[Start of Attachment]
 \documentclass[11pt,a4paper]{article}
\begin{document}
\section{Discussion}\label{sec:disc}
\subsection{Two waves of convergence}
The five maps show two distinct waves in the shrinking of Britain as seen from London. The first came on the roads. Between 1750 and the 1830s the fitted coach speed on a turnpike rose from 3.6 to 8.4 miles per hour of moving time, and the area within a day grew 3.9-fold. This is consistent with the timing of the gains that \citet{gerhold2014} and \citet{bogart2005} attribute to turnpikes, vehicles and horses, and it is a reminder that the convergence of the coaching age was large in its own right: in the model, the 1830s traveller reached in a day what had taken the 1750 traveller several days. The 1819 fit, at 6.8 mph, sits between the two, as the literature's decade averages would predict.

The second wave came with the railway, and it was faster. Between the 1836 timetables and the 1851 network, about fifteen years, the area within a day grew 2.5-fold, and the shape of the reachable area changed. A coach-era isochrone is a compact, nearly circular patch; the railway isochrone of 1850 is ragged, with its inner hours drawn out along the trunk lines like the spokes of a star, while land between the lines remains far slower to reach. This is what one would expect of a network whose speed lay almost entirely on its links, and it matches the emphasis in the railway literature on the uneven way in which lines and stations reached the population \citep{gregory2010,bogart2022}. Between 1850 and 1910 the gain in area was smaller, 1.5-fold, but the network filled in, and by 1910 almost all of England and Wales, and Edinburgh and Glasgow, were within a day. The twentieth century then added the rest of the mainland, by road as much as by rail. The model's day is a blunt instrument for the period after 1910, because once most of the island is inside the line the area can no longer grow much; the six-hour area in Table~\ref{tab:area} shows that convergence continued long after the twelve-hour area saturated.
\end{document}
[End of Attachment]
[Start of Attachment]
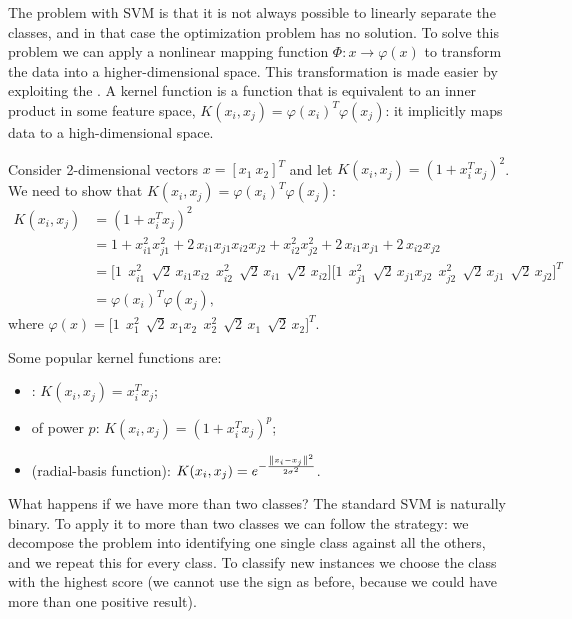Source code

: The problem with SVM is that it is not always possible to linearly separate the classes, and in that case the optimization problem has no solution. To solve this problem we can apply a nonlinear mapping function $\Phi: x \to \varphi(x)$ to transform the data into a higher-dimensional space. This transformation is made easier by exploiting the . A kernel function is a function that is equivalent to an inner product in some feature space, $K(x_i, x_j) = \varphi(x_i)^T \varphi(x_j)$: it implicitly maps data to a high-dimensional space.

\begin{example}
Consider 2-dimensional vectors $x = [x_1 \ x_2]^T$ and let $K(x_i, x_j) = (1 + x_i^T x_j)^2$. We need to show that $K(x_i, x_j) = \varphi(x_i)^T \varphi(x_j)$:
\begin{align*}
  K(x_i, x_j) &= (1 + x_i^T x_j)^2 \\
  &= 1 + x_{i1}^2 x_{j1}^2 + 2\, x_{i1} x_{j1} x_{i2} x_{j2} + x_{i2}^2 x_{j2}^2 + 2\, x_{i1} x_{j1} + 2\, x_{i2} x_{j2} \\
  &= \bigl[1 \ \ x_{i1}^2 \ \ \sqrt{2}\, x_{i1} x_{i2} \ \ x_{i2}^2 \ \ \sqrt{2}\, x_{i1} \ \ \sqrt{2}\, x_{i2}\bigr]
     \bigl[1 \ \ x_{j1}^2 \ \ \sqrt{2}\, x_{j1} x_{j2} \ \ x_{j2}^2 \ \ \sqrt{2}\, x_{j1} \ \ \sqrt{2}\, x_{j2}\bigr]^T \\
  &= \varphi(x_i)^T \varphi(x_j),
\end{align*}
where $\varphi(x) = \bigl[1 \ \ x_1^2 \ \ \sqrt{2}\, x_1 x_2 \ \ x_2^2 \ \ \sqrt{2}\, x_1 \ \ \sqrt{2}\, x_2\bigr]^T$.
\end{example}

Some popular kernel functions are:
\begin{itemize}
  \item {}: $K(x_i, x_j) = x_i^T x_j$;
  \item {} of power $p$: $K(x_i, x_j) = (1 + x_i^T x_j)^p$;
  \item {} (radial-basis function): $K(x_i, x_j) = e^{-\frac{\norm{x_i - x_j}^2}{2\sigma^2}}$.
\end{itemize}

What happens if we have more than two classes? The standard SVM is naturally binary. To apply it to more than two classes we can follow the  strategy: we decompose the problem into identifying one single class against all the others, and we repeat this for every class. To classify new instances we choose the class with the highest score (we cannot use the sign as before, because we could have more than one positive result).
[End of Attachment]
[Start of Attachment]
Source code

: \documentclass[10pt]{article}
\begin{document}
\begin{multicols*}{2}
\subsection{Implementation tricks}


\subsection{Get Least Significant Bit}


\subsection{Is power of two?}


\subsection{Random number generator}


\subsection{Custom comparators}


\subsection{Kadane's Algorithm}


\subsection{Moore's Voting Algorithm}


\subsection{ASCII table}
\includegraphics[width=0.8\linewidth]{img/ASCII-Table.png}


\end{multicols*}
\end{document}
[End of Attachment]
• [ABOUT THIS EXERCISE]: Take every line of the material that contains the word "coach", and copy it.

• [ANSWER TO THIS PROBLEM]:
The five maps show two distinct waves in the shrinking of Britain as seen from London. The first came on the roads. Between 1750 and the 1830s the fitted coach speed on a turnpike rose from 3.6 to 8.4 miles per hour of moving time, and the area within a day grew 3.9-fold. This is consistent with the timing of the gains that \citet{gerhold2014} and \citet{bogart2005} attribute to turnpikes, vehicles and horses, and it is a reminder that the convergence of the coaching age was large in its own right: in the model, the 1830s traveller reached in a day what had taken the 1750 traveller several days. The 1819 fit, at 6.8 mph, sits between the two, as the literature's decade averages would predict.
The second wave came with the railway, and it was faster. Between the 1836 timetables and the 1851 network, about fifteen years, the area within a day grew 2.5-fold, and the shape of the reachable area changed. A coach-era isochrone is a compact, nearly circular patch; the railway isochrone of 1850 is ragged, with its inner hours drawn out along the trunk lines like the spokes of a star, while land between the lines remains far slower to reach. This is what one would expect of a network whose speed lay almost entirely on its links, and it matches the emphasis in the railway literature on the uneven way in which lines and stations reached the population \citep{gregory2010,bogart2022}. Between 1850 and 1910 the gain in area was smaller, 1.5-fold, but the network filled in, and by 1910 almost all of England and Wales, and Edinburgh and Glasgow, were within a day. The twentieth century then added the rest of the mainland, by road as much as by rail. The model's day is a blunt instrument for the period after 1910, because once most of the island is inside the line the area can no longer grow much; the six-hour area in Table~\ref{tab:area} shows that convergence continued long after the twelve-hour area saturated.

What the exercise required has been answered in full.